E dopo tante ricette dolci finalmente un piatto salato per la Daring Kitchen Challenge di Settembre! Semplice da fare e molto, molto saporita!
Per ora vi posto la ricetta in inglese, a breve la traduzione in italiano!
Scusate il post un po' frettoloso ma questi sono giorni pieni di scadenze da rispettare. Qualcuno mi spiega dove posso trovare il pulsante "Pausa" per fermare il tempo, almeno per un po'?!?
Patri of the blog, Asi Son Los Cosas, was our September 2012 Daring Bakers’ hostess and she decided to tempt us with one of her family’s favorite recipes for Empanadas! We were given two dough recipes to choose from and encouraged to fill our Empanadas as creatively as we wished!
5-1/3 cups (1280 ml) (750 gm) bread flour
2 cups (480 ml) of lukewarm water (about 85°F/30ºC), approximately
1 satchel (1 tablespoon) (15 gm) dry yeast or (1 oz) (30 gm) fresh yeast
2 teaspoons (10 ml) (11 gm) salt
4 tablespoons (60 ml) oil (you can use oil from the pan where you have cooked the filling)
1 large egg, for egg wash
Measure out all the ingredients.
Shift the flour into a big bowl and make a well in the middle. Rub the yeast in with your fingers.
In a small bowl, mix the water and the salt.
Now, using your fingers or a wooden spoon, start adding the water and mixing it with the flour-yeast mixture. Keep on working with your fingers or spoon until you have added enough water and all the flour has been incorporated and you have a messy ball of dough.
On a clean counter top, knead the dough for approximately 10 minutes
You could do all the above using a stand mixer, in that case mix the ingredients with the paddle attachment until mixed and then switch to a dough hook and knead on low for about 6 minutes.
Clean and oil the big bowl you used for mixing and place the kneaded dough in it. Cover it with a napkin or piece of linen and keep it in a warm, draught-free place for approximately 40 to 50 minutes.
Once risen, turn the dough back into a floured counter and cut it in half. Cover one half with the napkin to prevent drying.
Spread the other half of the dough using a rolling pin. You can use a piece of wax paper over the counter, it will make it easier to move the dough around. Depending on the shape of your oven pan or cookie sheet, you will make a rectangle or a round.
Now, the thinness of the dough will depend on your choice of filling and how much bread you like in every bite.

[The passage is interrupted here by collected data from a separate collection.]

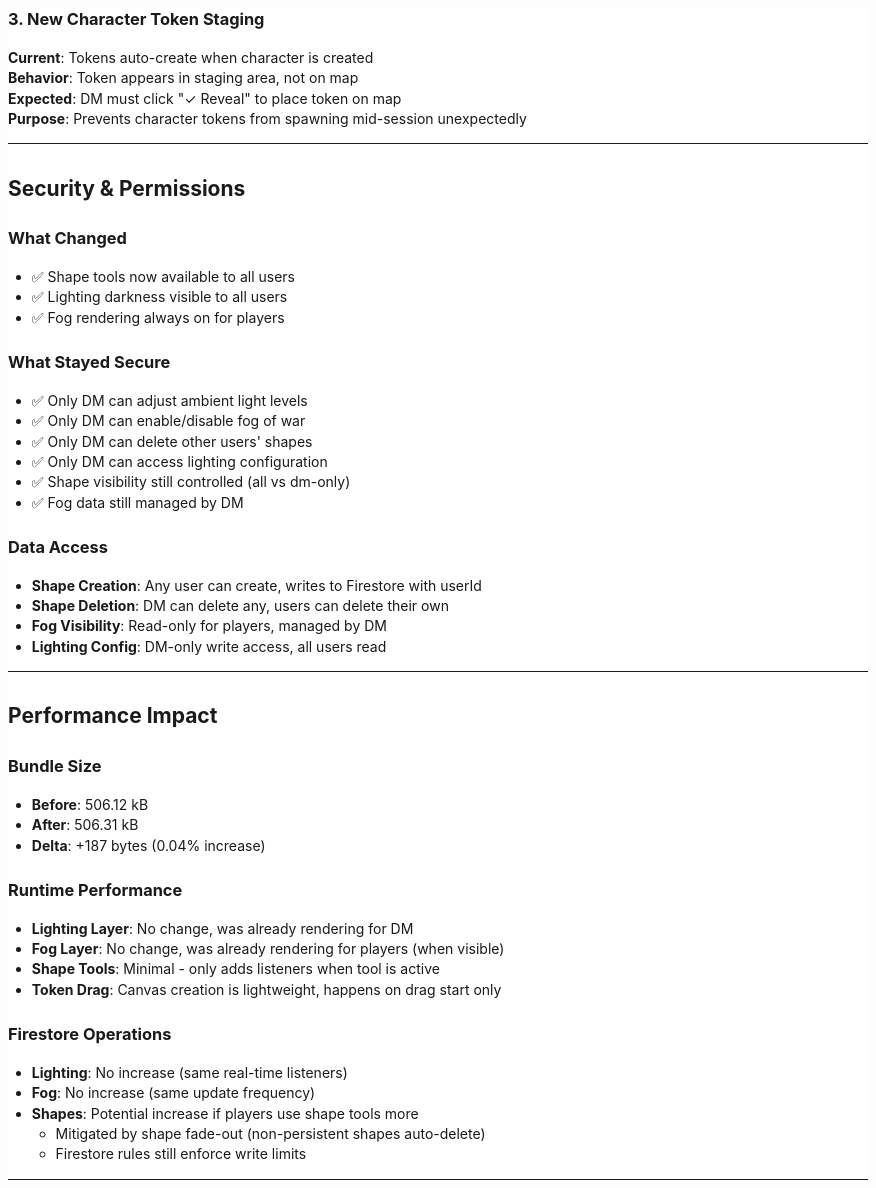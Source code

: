 ### 3. New Character Token Staging
**Current**: Tokens auto-create when character is created  
**Behavior**: Token appears in staging area, not on map  
**Expected**: DM must click "✓ Reveal" to place token on map  
**Purpose**: Prevents character tokens from spawning mid-session unexpectedly

---

## Security & Permissions

### What Changed
- ✅ Shape tools now available to all users
- ✅ Lighting darkness visible to all users
- ✅ Fog rendering always on for players

### What Stayed Secure
- ✅ Only DM can adjust ambient light levels
- ✅ Only DM can enable/disable fog of war
- ✅ Only DM can delete other users' shapes
- ✅ Only DM can access lighting configuration
- ✅ Shape visibility still controlled (all vs dm-only)
- ✅ Fog data still managed by DM

### Data Access
- **Shape Creation**: Any user can create, writes to Firestore with userId
- **Shape Deletion**: DM can delete any, users can delete their own
- **Fog Visibility**: Read-only for players, managed by DM
- **Lighting Config**: DM-only write access, all users read

---

## Performance Impact

### Bundle Size
- **Before**: 506.12 kB
- **After**: 506.31 kB
- **Delta**: +187 bytes (0.04% increase)

### Runtime Performance
- **Lighting Layer**: No change, was already rendering for DM
- **Fog Layer**: No change, was already rendering for players (when visible)
- **Shape Tools**: Minimal - only adds listeners when tool is active
- **Token Drag**: Canvas creation is lightweight, happens on drag start only

### Firestore Operations
- **Lighting**: No increase (same real-time listeners)
- **Fog**: No increase (same update frequency)
- **Shapes**: Potential increase if players use shape tools more
  - Mitigated by shape fade-out (non-persistent shapes auto-delete)
  - Firestore rules still enforce write limits

---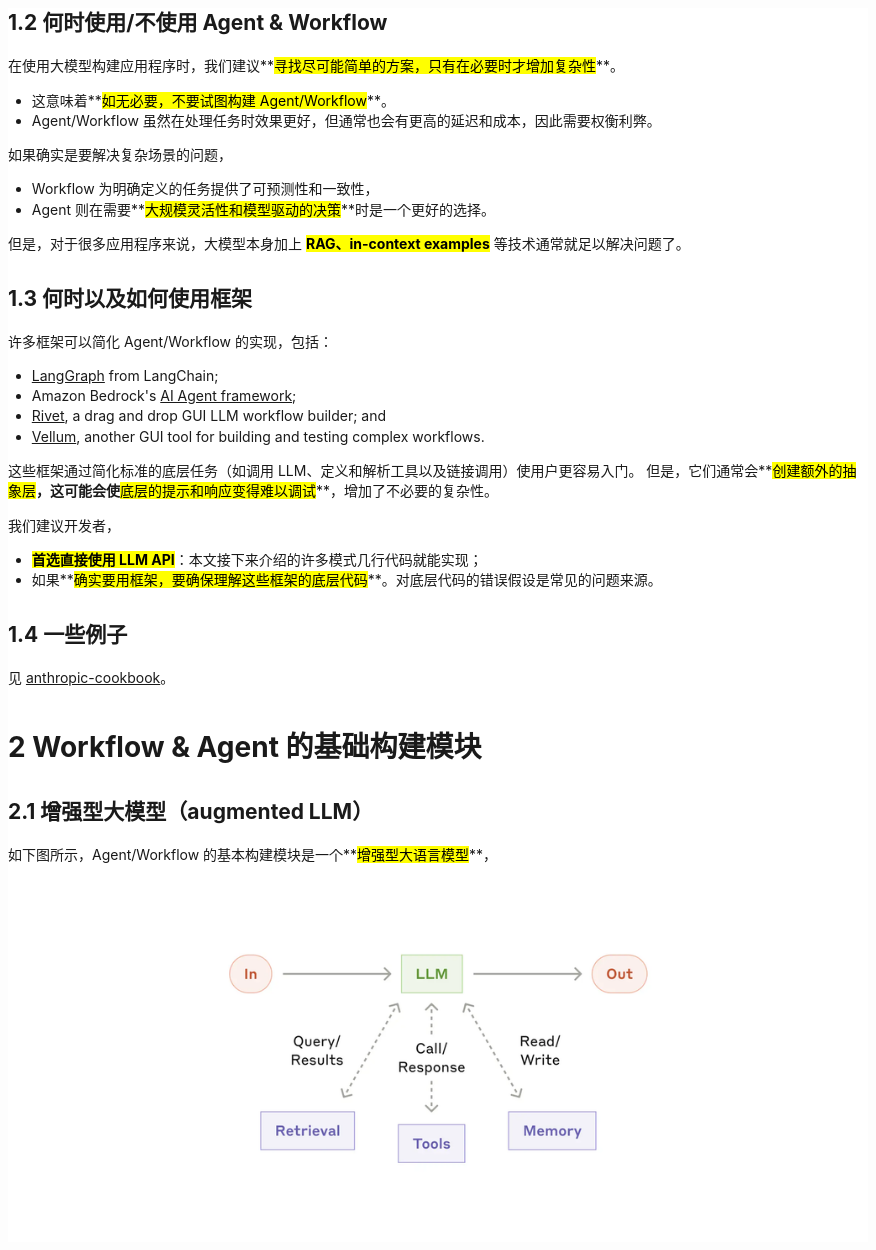 ## 1.2 何时使用/不使用 Agent & Workflow

在使用大模型构建应用程序时，我们建议**<mark>寻找尽可能简单的方案，只有在必要时才增加复杂性</mark>**。

* 这意味着**<mark>如无必要，不要试图构建 Agent/Workflow</mark>**。
* Agent/Workflow 虽然在处理任务时效果更好，但通常也会有更高的延迟和成本，因此需要权衡利弊。

如果确实是要解决复杂场景的问题，

* Workflow 为明确定义的任务提供了可预测性和一致性，
* Agent 则在需要**<mark>大规模灵活性和模型驱动的决策</mark>**时是一个更好的选择。

但是，对于很多应用程序来说，大模型本身加上 **<mark>RAG、in-context examples</mark>**
等技术通常就足以解决问题了。

## 1.3 何时以及如何使用框架

许多框架可以简化 Agent/Workflow 的实现，包括：

* [LangGraph](https://langchain-ai.github.io/langgraph/) from LangChain;
* Amazon Bedrock's [AI Agent framework](https://aws.amazon.com/bedrock/agents/);
* [Rivet](https://rivet.ironcladapp.com/), a drag and drop GUI LLM workflow builder; and
* [Vellum](https://www.vellum.ai/), another GUI tool for building and testing complex workflows.

这些框架通过简化标准的底层任务（如调用 LLM、定义和解析工具以及链接调用）使用户更容易入门。
但是，它们通常会**<mark>创建额外的抽象层</mark>**，这可能会使**<mark>底层的提示和响应变得难以调试</mark>**，增加了不必要的复杂性。

我们建议开发者，

* **<mark>首选直接使用 LLM API</mark>**：本文接下来介绍的许多模式几行代码就能实现；
* 如果**<mark>确实要用框架，要确保理解这些框架的底层代码</mark>**。对底层代码的错误假设是常见的问题来源。

## 1.4 一些例子

见 [anthropic-cookbook](https://github.com/anthropics/anthropic-cookbook/tree/main/patterns/agents)。

# 2 Workflow & Agent 的基础构建模块

## 2.1 增强型大模型（augmented LLM）

如下图所示，Agent/Workflow 的基本构建模块是一个**<mark>增强型大语言模型</mark>**，

<p align="center"><img src="/assets/img/build-effective-ai-agents/augmented-llm.webp" width="100%" height="100%"></p>
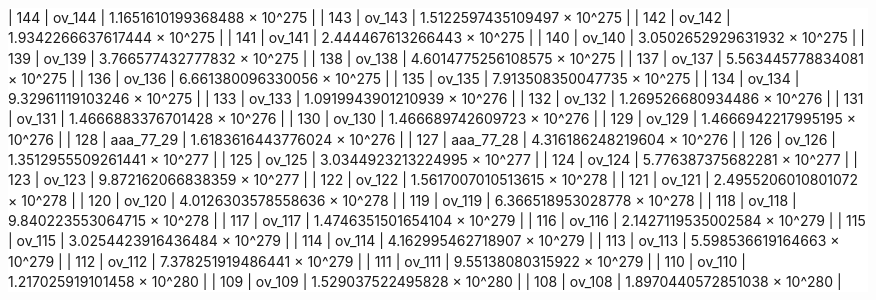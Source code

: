 | 144 | ov_144 | 1.1651610199368488 × 10^275 |
| 143 | ov_143 | 1.5122597435109497 × 10^275 |
| 142 | ov_142 | 1.9342266637617444 × 10^275 |
| 141 | ov_141 | 2.444467613266443 × 10^275 |
| 140 | ov_140 | 3.0502652929631932 × 10^275 |
| 139 | ov_139 | 3.766577432777832 × 10^275 |
| 138 | ov_138 | 4.6014775256108575 × 10^275 |
| 137 | ov_137 | 5.563445778834081 × 10^275 |
| 136 | ov_136 | 6.661380096330056 × 10^275 |
| 135 | ov_135 | 7.913508350047735 × 10^275 |
| 134 | ov_134 | 9.32961119103246 × 10^275 |
| 133 | ov_133 | 1.0919943901210939 × 10^276 |
| 132 | ov_132 | 1.269526680934486 × 10^276 |
| 131 | ov_131 | 1.4666883376701428 × 10^276 |
| 130 | ov_130 | 1.466689742609723 × 10^276 |
| 129 | ov_129 | 1.4666942217995195 × 10^276 |
| 128 | aaa_77_29 | 1.6183616443776024 × 10^276 |
| 127 | aaa_77_28 | 4.316186248219604 × 10^276 |
| 126 | ov_126 | 1.3512955509261441 × 10^277 |
| 125 | ov_125 | 3.0344923213224995 × 10^277 |
| 124 | ov_124 | 5.776387375682281 × 10^277 |
| 123 | ov_123 | 9.872162066838359 × 10^277 |
| 122 | ov_122 | 1.5617007010513615 × 10^278 |
| 121 | ov_121 | 2.4955206010801072 × 10^278 |
| 120 | ov_120 | 4.0126303578558636 × 10^278 |
| 119 | ov_119 | 6.366518953028778 × 10^278 |
| 118 | ov_118 | 9.840223553064715 × 10^278 |
| 117 | ov_117 | 1.4746351501654104 × 10^279 |
| 116 | ov_116 | 2.1427119535002584 × 10^279 |
| 115 | ov_115 | 3.0254423916436484 × 10^279 |
| 114 | ov_114 | 4.162995462718907 × 10^279 |
| 113 | ov_113 | 5.598536619164663 × 10^279 |
| 112 | ov_112 | 7.378251919486441 × 10^279 |
| 111 | ov_111 | 9.55138080315922 × 10^279 |
| 110 | ov_110 | 1.217025919101458 × 10^280 |
| 109 | ov_109 | 1.529037522495828 × 10^280 |
| 108 | ov_108 | 1.8970440572851038 × 10^280 |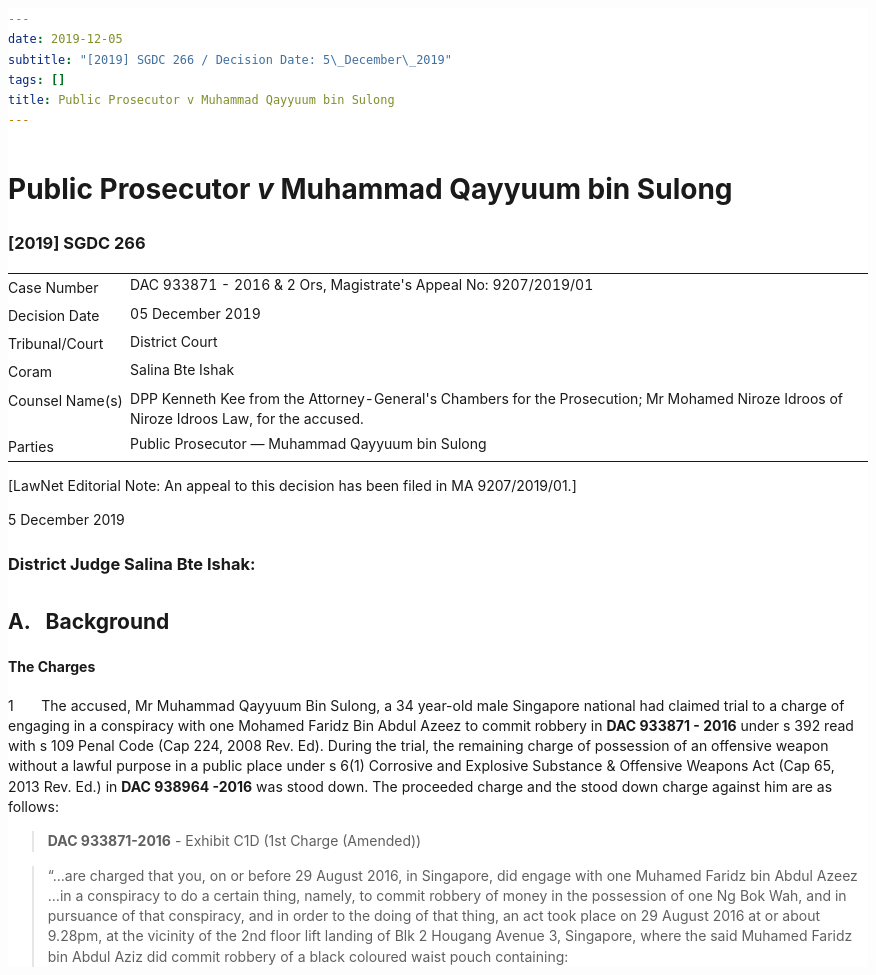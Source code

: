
 ```yaml
---
date: 2019-12-05
subtitle: "[2019] SGDC 266 / Decision Date: 5\_December\_2019"
tags: []
title: Public Prosecutor v Muhammad Qayyuum bin Sulong
---
```

# Public Prosecutor _v_ Muhammad Qayyuum bin Sulong  

### \[2019\] SGDC 266

<table id="info-table"><tbody><tr class="info-row"><td class="txt-label" style="padding: 4px 0px; white-space: nowrap" valign="top">Case Number</td><td class="txt-body">DAC 933871 - 2016 &amp; 2 Ors, Magistrate's Appeal No: 9207/2019/01</td></tr><tr class="info-row"><td class="txt-label" style="padding: 4px 0px; white-space: nowrap" valign="top">Decision Date</td><td class="txt-body">05 December 2019</td></tr><tr class="info-row"><td class="txt-label" style="padding: 4px 0px; white-space: nowrap" valign="top">Tribunal/Court</td><td class="txt-body">District Court</td></tr><tr class="info-row"><td class="txt-label" style="padding: 4px 0px; white-space: nowrap" valign="top">Coram</td><td class="txt-body">Salina Bte Ishak</td></tr><tr class="info-row"><td class="txt-label" style="padding: 4px 0px; white-space: nowrap" valign="top">Counsel Name(s)</td><td class="txt-body">DPP Kenneth Kee from the Attorney-General's Chambers for the Prosecution; Mr Mohamed Niroze Idroos of Niroze Idroos Law, for the accused.</td></tr><tr class="info-row"><td class="txt-label" style="padding: 4px 0px; white-space: nowrap" valign="top">Parties</td><td class="txt-body">Public Prosecutor — Muhammad Qayyuum bin Sulong</td></tr></tbody></table>

\[LawNet Editorial Note: An appeal to this decision has been filed in MA 9207/2019/01.\]

5 December 2019

### District Judge Salina Bte Ishak:

## A.   Background

#### The Charges

1       The accused, Mr Muhammad Qayyuum Bin Sulong, a 34 year-old male Singapore national had claimed trial to a charge of engaging in a conspiracy with one Mohamed Faridz Bin Abdul Azeez to commit robbery in **DAC 933871 - 2016** under s 392 read with s 109 Penal Code (Cap 224, 2008 Rev. Ed). During the trial, the remaining charge of possession of an offensive weapon without a lawful purpose in a public place under s 6(1) Corrosive and Explosive Substance & Offensive Weapons Act (Cap 65, 2013 Rev. Ed.) in **DAC 938964 -2016** was stood down. The proceeded charge and the stood down charge against him are as follows:

> **DAC 933871-2016** - Exhibit C1D (1st Charge (Amended))

> “…are charged that you, on or before 29 August 2016, in Singapore, did engage with one Muhamed Faridz bin Abdul Azeez …in a conspiracy to do a certain thing, namely, to commit robbery of money in the possession of one Ng Bok Wah, and in pursuance of that conspiracy, and in order to the doing of that thing, an act took place on 29 August 2016 at or about 9.28pm, at the vicinity of the 2nd floor lift landing of Blk 2 Hougang Avenue 3, Singapore, where the said Muhamed Faridz bin Abdul Aziz did commit robbery of a black coloured waist pouch containing:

For your first time, make it about 3mm thin (about 1/10th of an inch) and then adjust from that in the next ones you make.
For the tuna fish filling:
400 gm (14 oz) chopped onion (approximately 1 big onion or 2 medium-sized ones)
200 gm (7 oz) tomatoes (peeled and seeded)
1 small red pepper
2 garlic cloves
¾ cup (180 ml) olive oil
1 can (6.5 - 7 oz / 180 gm – 200 gm) of tuna fish in oil, drained
1 hard-boiled egg
1 teaspoon sweet paprika (optional)
Heat the oil in a skillet
Fry the finely chopped onions, pepper and garlic until the vegetables are soft. Add then the tomatoes, chopped small, and cook until done.
Turn off heat and add the tuna fish and hard boiled egg, cut into less than bite sized pieces.
If adding the paprika, do so now and stir into the frittata.
Allow to cool for at least 30 minutes.
Assembling the empanada:
If you haven’t used wax paper, either lightly flour or line with wax paper your pan or tray.
Cover the base and sides with the dough. Using the rolling pin or a knife, cut the extra dough.
Place the filling, making sure it is cold and that all the base is covered. Using a hot filling will make the bottom layer of the empanada become soggy. Be careful to avoid adding too much oil from the filling, try to make it as “dry” as possible.
Start preheating your oven to moderate 350°F/180ºC/gas mark 4.
Take the other half of the dough and spread it out to the same or less thinness of the base. You can use a piece of wax paper for this too. Take into account that this “top” dough needs to be smaller around than the bottom, as it only needs to cover the filling.
If not using wax paper, move carefully the top to cover the filling. If using wax paper, transfer the dough, turn upside down, cover the filling and gently peel off the wax paper.
Using your fingers, join bottom and top dough, when you have gone all the way around, start pinching top and bottom together with your thumb and index finger and turning them half way in, that way you end up with a rope-like border.
When you are finished, make a 1 inch hole in the middle of the top layer. This will help hot air exit the empanada while it’s baking without breaking the cover.
You can use left-over dough to decorate the empanada, using rounds, bows, lines… let your imagination flow and make it pretty!
Using a fork, prick the top layer or, using scissors, make snips that go all the way through the layers.
In a small bowl, beat an egg and add a tbsp of cold water. With the pastry brush, paint the top of the empanada with the egg wash.
Place the empanada in the oven and bake for about 45 minutes. Check that the bottom part is done.